● The task:
Please give back each line below unchanged; none of the pictures should appear.

·····

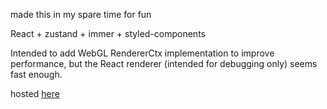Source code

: made this in my spare time for fun

React + zustand + immer + styled-components

Intended to add WebGL RendererCtx implementation to improve performance, but the React renderer (intended for debugging only) seems fast enough.

hosted [here](https://qcrist.github.io/brick_game/)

·····

● Solution to this problem:
Source code

: made this in my spare time for fun

React + zustand + immer + styled-components

Intended to add WebGL RendererCtx implementation to improve performance, but the React renderer (intended for debugging only) seems fast enough.

hosted [here](https://qcrist.github.io/brick_game/)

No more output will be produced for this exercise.